[Start of section]
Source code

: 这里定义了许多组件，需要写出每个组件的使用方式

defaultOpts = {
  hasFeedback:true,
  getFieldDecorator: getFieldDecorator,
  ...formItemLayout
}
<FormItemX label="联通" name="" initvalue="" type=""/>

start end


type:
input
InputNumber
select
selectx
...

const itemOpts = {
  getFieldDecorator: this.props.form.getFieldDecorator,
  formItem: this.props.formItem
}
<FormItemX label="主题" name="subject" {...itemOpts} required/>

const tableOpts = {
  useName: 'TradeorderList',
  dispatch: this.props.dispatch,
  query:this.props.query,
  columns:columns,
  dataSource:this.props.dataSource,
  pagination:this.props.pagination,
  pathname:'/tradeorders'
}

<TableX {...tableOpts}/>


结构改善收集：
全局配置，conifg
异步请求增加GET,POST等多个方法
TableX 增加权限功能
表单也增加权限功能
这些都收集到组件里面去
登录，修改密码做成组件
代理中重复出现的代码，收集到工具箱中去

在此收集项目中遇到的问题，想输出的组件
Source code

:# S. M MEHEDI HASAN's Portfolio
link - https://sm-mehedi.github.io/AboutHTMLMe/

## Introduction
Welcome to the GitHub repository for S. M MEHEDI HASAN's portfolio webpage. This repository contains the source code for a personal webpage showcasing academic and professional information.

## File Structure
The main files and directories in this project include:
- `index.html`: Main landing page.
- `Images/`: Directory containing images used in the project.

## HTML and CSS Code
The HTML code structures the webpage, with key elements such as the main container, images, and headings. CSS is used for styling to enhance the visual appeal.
[End of section]
Take the entries above and return all of them exactly.

* **SOLUTION TO THE EXERCISE**
Source code

: 这里定义了许多组件，需要写出每个组件的使用方式

defaultOpts = {
  hasFeedback:true,
  getFieldDecorator: getFieldDecorator,
  ...formItemLayout
}
<FormItemX label="联通" name="" initvalue="" type=""/>

start end


type:
input
InputNumber
select
selectx
...

const itemOpts = {
  getFieldDecorator: this.props.form.getFieldDecorator,
  formItem: this.props.formItem
}
<FormItemX label="主题" name="subject" {...itemOpts} required/>

const tableOpts = {
  useName: 'TradeorderList',
  dispatch: this.props.dispatch,
  query:this.props.query,
  columns:columns,
  dataSource:this.props.dataSource,
  pagination:this.props.pagination,
  pathname:'/tradeorders'
}

<TableX {...tableOpts}/>


结构改善收集：
全局配置，conifg
异步请求增加GET,POST等多个方法
TableX 增加权限功能
表单也增加权限功能
这些都收集到组件里面去
登录，修改密码做成组件
代理中重复出现的代码，收集到工具箱中去

在此收集项目中遇到的问题，想输出的组件
Source code

:# S. M MEHEDI HASAN's Portfolio
link - https://sm-mehedi.github.io/AboutHTMLMe/

## Introduction
Welcome to the GitHub repository for S. M MEHEDI HASAN's portfolio webpage. This repository contains the source code for a personal webpage showcasing academic and professional information.

## File Structure
The main files and directories in this project include:
- `index.html`: Main landing page.
- `Images/`: Directory containing images used in the project.

## HTML and CSS Code
The HTML code structures the webpage, with key elements such as the main container, images, and headings. CSS is used for styling to enhance the visual appeal.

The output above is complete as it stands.